A cognitive distortion is the mind’s way of convincing us of things that are not true. A cognition is a thought and a distortion is a variation from the truth. In other words, a cognitive distortion is a fancy way of saying that you are lying to yourself. These lies usually serve the purpose of reinforcing or exacerbating negative thoughts and emotions about yourself or situations you face or may face in the future. Confronting these and correcting them is often the focus of therapy, especially Cognitive Behavioral Therapy (CBT). It is believed that if you can correct these thinking errors then the negative emotions that are tied to them will decrease. Basically saying that how you think directly effects how you feel and in order to feel better you must think better. So with practice, you will learn to combat these distortions or lies and replace them with healthier thoughts, improving your overall mental and emotional well being.

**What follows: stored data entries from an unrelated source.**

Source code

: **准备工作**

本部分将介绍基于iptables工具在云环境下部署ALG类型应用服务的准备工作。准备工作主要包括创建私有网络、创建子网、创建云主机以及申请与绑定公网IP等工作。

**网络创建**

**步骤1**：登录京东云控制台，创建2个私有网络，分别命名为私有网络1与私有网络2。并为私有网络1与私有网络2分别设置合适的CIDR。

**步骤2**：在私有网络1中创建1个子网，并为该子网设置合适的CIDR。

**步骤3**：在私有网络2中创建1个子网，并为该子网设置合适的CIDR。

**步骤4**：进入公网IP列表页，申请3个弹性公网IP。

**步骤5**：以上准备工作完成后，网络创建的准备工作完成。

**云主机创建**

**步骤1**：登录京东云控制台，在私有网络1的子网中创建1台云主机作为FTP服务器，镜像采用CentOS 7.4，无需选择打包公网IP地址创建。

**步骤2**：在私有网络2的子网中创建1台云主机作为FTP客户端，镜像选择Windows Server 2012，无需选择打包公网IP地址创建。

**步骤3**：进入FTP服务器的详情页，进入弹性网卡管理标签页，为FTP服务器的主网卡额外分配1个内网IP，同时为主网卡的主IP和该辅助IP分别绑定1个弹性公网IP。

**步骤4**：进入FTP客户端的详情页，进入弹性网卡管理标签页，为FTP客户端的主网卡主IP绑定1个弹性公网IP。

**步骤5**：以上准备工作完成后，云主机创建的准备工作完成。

Common Cognitive Distortions:
- Mental Filter: this is when we put focus on all of the negative details of a situation and disqualify the positives. By doing this you can continue to confirm the negative belief by attributing the positive experiences to luck or situation. This is also sometimes called magnifying and minimizing, meaning magnifying the negatives and minimizing the positives.
- Overgeneralization: this is when we make a large or general conclusion based on one single fact or incident. For example, because you get in an argument you assume that everyone is mad at your or does not like you or if you get turned down for one job, assuming that you will never get a job.
- Jumping to Conclusions: this is sometimes called mind reading. It is when we assume that we know what someone is thinking or feeling even when they have not said anything. Obviously it is not possible to read another person’s mind and our tendencies to assume the worst lead to continued negative self talk or thinking. Another form of this is fortune telling, or assuming that something will turn out badly or that something bad will happen when you have no evidence to support this.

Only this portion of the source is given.